◆ WHAT IS BEING ASKED
Skip all pictures. Write out the data below from its first line through the line that contains "Prompts user to".

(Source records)
----------
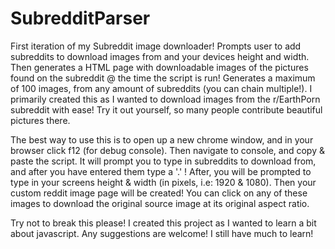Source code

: # SubredditParser
First iteration of my Subreddit image downloader!
Prompts user to add subreddits to download images from and your devices height and width. Then generates a HTML page with downloadable images of the pictures found on the subreddit @ the time the script is run! Generates a maximum of 100 images, from any amount of subreddits (you can chain multiple!). I primarily created this as I wanted to download images from the r/EarthPorn subreddit with ease! Try it out yourself, so many people contribute beautiful pictures there.

The best way to use this is to open up a new chrome window, and in your browser click f12 (for debug console). Then navigate to console, and copy & paste the script. It will prompt you to type in subreddits to download from, and after you have entered them type a '.' !
After, you will be prompted to type in your screens height & width (in pixels, i.e: 1920 & 1080). Then your custom reddit image page will be created! You can click on any of these images to download the original source image at its original aspect ratio. 

Try not to break this please! I created this project as I wanted to learn a bit about javascript. Any suggestions are welcome! I still have much to learn!
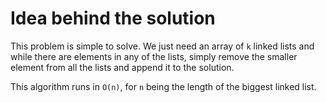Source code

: # Idea behind the solution

This problem is simple to solve. We just need an array of `k` linked lists and while there are elements in any of the lists, simply remove the smaller element from all the lists and append it to the solution.

This algorithm runs in `O(n)`, for `n` being the length of the biggest linked list.
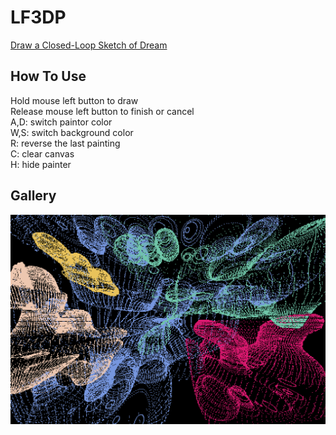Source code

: # LF3DP
[Draw a Closed-Loop Sketch of Dream](https://kitao.github.io/pyxel/wasm/launcher/?run=sichaozhang1112.LF3DP.lf3dp) <br>
## How To Use
Hold mouse left button to draw <br>
Release mouse left button to finish or cancel <br>
A,D: switch paintor color <br>
W,S: switch background color <br>
R: reverse the last painting <br>
C: clear canvas <br>
H: hide painter <br>

## Gallery
<div align="center">
  <img src=lf3dp.png alt="lf3dp" style="width:600px;height:auto;">
</div>

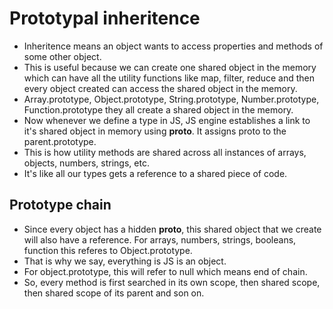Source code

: # Prototypal inheritence

- Inheritence means an object wants to access properties and methods of some other object.
- This is useful because we can create one shared object in the memory which can have all the utility functions like map, filter, reduce and then every object created can access the shared object in the memory.
- Array.prototype, Object.prototype, String.prototype, Number.prototype, Function.prototype they all create a shared object in the memory.
- Now whenever we define a type in JS, JS engine establishes a link to it's shared object in memory using __proto__. It assigns proto to the parent.prototype.
- This is how utility methods are shared across all instances of arrays, objects, numbers, strings, etc.
- It's like all our types gets a reference to a shared piece of code.

## Prototype chain

- Since every object has a hidden __proto__, this shared object that we create will also have a reference. For arrays, numbers, strings, booleans, function this referes to Object.prototype.
- That is why we say, everything is JS is an object.
- For object.prototype, this will refer to null which means end of chain.
- So, every method is first searched in its own scope, then shared scope, then shared scope of its parent and son on.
----------
◆ YOUR RESPONSE
Source code

: # SubredditParser
First iteration of my Subreddit image downloader!
Prompts user to add subreddits to download images from and your devices height and width. Then generates a HTML page with downloadable images of the pictures found on the subreddit @ the time the script is run! Generates a maximum of 100 images, from any amount of subreddits (you can chain multiple!). I primarily created this as I wanted to download images from the r/EarthPorn subreddit with ease! Try it out yourself, so many people contribute beautiful pictures there.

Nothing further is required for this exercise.